(Saved data entries)
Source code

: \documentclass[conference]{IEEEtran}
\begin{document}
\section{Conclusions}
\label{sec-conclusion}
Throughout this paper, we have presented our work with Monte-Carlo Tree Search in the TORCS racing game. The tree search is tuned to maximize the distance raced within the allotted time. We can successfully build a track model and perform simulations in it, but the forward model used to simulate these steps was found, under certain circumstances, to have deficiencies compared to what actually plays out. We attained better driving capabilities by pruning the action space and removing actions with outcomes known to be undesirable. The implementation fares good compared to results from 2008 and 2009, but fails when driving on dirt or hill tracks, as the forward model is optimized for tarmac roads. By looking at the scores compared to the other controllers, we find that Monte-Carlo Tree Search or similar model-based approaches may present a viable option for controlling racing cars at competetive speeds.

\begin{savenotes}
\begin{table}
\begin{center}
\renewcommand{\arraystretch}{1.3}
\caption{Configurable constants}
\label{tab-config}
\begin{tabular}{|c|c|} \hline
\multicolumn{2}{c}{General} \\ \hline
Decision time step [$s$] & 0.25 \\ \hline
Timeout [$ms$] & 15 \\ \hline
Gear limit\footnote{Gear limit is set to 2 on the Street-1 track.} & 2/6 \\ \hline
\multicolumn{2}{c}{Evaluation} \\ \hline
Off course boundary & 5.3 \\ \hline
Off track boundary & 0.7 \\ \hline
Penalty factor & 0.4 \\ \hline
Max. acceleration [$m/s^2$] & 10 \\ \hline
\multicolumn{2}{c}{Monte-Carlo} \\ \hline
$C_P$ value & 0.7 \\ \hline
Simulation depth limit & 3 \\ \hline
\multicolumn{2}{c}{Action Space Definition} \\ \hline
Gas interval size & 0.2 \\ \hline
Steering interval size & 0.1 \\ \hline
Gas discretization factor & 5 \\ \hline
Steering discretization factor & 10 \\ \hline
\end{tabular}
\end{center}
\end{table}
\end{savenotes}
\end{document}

Exercise goal:
Return each line above where the word "discretization" shows up.

Task response:
Gas discretization factor & 5 \\ \hline
Steering discretization factor & 10 \\ \hline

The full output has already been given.